Other Terminators— %[^], %*[^]

Without the asterisk, characters are read from an instrument into the string until the character specified after ^ is read. With the asterisk, characters are discarded until the character specified after ^ is read.

Examples
/* Self Test */
…
ViChar testMessage[256];
viPrintf (io, "TST\n");
viScanf (io, "%256[^\n]", testMessage);
…

The Self Test example is an example of how to perform a self-test. In this case, the format string %256[^\n] specifies the maximum field width of the string as 256 and terminates with a line feed (LF) character.

/* Error Query */
…
ViInt32 errCode;
ViChar errMessage[MAX_SIZE];
viPrintf(io, ":STAT:ERR?\n");
viScanf (io, "%ld,\"%[^\"]\"", &errCode, errMessage);
…

The Error Query example shows how to query an error. The instrument returns an integer (32 bits) as error code and a message that terminates with a double-quote (“). The message is in quotes.

/* Instrument Manufacturer */
…
ViChar rdBuffer[256];
viQueryf (io, "*IDN?", "%256[^,]%*T", rdBuffer);
…

The Instrument Manufacturer example shows how to query for the instrument manufacturer. The manufacturer name is the first part of the string, up to character “,”, returned from the instrument. For instance, the instrument returns ROHDE&SCHWARZ,NRVD, 835430/066,V1.52 V1.40\n. The manufacturer name is ROHDE&SCHWARZ. The rest of the response is discarded.

/* Instrument Model Information */
…
ViChar rdBuffer[256];
viQueryf (io, "*IDN?", "%*[^,],%256[^,]%*T", rdBuffer);
…

The Instrument Module Information example shows how to query for the instrument model. The model name is the part of the string between the first two characters “,” returned from the instrument. For instance, the instrument returns ROHDE&SCHWARZ,NRVD, 835430/066,V1.52 V1.40\n. The model name is NRVD. The format string %*[^,] discards the input up to character “,”. The final part of the response is also discarded.

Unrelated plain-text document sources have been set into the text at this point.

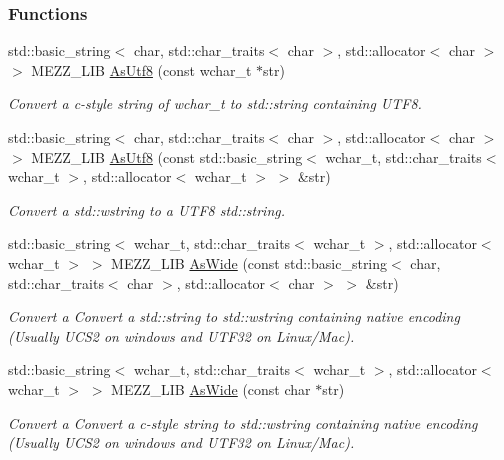 \subsubsection*{Functions}
\begin{DoxyCompactItemize}
\item 
std::basic\_\-string$<$ char, std::char\_\-traits$<$ char $>$, std::allocator$<$ char $>$ $>$ MEZZ\_\-LIB \hyperlink{namespaceMezzanine_1_1xml_a679ef661140ac56d6a5cbb90a5a162ff}{AsUtf8} (const wchar\_\-t $\ast$str)
\begin{DoxyCompactList}\small\item\em Convert a c-\/style string of wchar\_\-t to std::string containing UTF8. \item\end{DoxyCompactList}\item 
std::basic\_\-string$<$ char, std::char\_\-traits$<$ char $>$, std::allocator$<$ char $>$ $>$ MEZZ\_\-LIB \hyperlink{namespaceMezzanine_1_1xml_a9e7d78d778421925a789ecf62d9d1134}{AsUtf8} (const std::basic\_\-string$<$ wchar\_\-t, std::char\_\-traits$<$ wchar\_\-t $>$, std::allocator$<$ wchar\_\-t $>$ $>$ \&str)
\begin{DoxyCompactList}\small\item\em Convert a std::wstring to a UTF8 std::string. \item\end{DoxyCompactList}\item 
std::basic\_\-string$<$ wchar\_\-t, std::char\_\-traits$<$ wchar\_\-t $>$, std::allocator$<$ wchar\_\-t $>$ $>$ MEZZ\_\-LIB \hyperlink{namespaceMezzanine_1_1xml_a809e6b8634f3b484c074e4605961819d}{AsWide} (const std::basic\_\-string$<$ char, std::char\_\-traits$<$ char $>$, std::allocator$<$ char $>$ $>$ \&str)
\begin{DoxyCompactList}\small\item\em Convert a Convert a std::string to std::wstring containing native encoding (Usually UCS2 on windows and UTF32 on Linux/Mac). \item\end{DoxyCompactList}\item 
std::basic\_\-string$<$ wchar\_\-t, std::char\_\-traits$<$ wchar\_\-t $>$, std::allocator$<$ wchar\_\-t $>$ $>$ MEZZ\_\-LIB \hyperlink{namespaceMezzanine_1_1xml_a88f919ddcc4c95f33dff0e44e6427b1c}{AsWide} (const char $\ast$str)
\begin{DoxyCompactList}\small\item\em Convert a Convert a c-\/style string to std::wstring containing native encoding (Usually UCS2 on windows and UTF32 on Linux/Mac). \item\end{DoxyCompactList}\item 

\end{DoxyCompactItemize}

/* Instrument Firmware Revision */
…
ViChar rdBuffer[256];
viQueryf (io, "ROM?", "%256[^\r]", rdBuffer);
…

The Instrument Firmware Revision example queries the instrument firmware revision. The firmware revision information is everything up to the carriage return (CR) character.

Data Blocks

Both raw data and binary data can be transferred between the driver and the instrument. Data block transfer is a simple yet powerful formatting technique for transferring waveform data between drivers and instruments.

IEEE-488.2 Binary Data—%b

When writing binary data to or reading it from the instrument, you can use %b, %B format codes with length modifiers (h, l, z, and Z). ASCII data is represented by signed integer values. The range of values depends on the byte width specified. One-byte-wide data ranges from -128 to +127. Two-byte-wide data ranges from -32768 to +32767. An example of an ASCII waveform data string follows:

CURVE<space>-110,-109,-110, -110, -109, -107, -109, -107, -106, -105, -103, -100, -97, -90, -84, -80

Example
/* Waveform Query */
…
ViInt32 totalPoints = MAX_DATA_PTS;
ViInt8 rdBuffer[MAX_DATA_PTS];
viQueryf( io, ":CURV?", "%#b", &totalPoints, rdBuffer);
…

The Waveform Query example queries a waveform. The data is in IEEE 488.2 <ARBITRARY BLOCK PROGRAM DATA> format. The number (#) sign specifies the data size. In absence of length modifiers, the data is assumed to be of byte-size elements.

Raw Binary Data— %y

When transferring raw binary data to or from an instrument, you can use %y format codes with length modifiers (h and l) and byte ordering modifiers ( !ob and !ol). Raw binary data can be represented by signed integer values or positive integer values. The range of the values depends on the specified byte width as shown in Table 1:

Examples
/* Create Arbitrary Waveform */
…
ViInt32 wfmSize = WFM_SIZE;
ViUInt16 dataBuffer[WFM_SIZE]; /*contains waveform data */
dataBuffer[WFM_SIZE-1]|=0x1000; /* Add the end of waveform bit to the last point */
viPrintf (io, "STARTBIN 0 %d;%*!obhy", wfmSize, wfmSize, dataBuffer);
…

The Create Arbitrary Waveform example shows how to send a block of unsigned short integer (16 bits) in binary form to the instrument. The asterisk (*) specifies the block size to be passed in from the argument. Also, !ob specifies data is sent in standard (big endian) format. Use !ol to send data in little endian format.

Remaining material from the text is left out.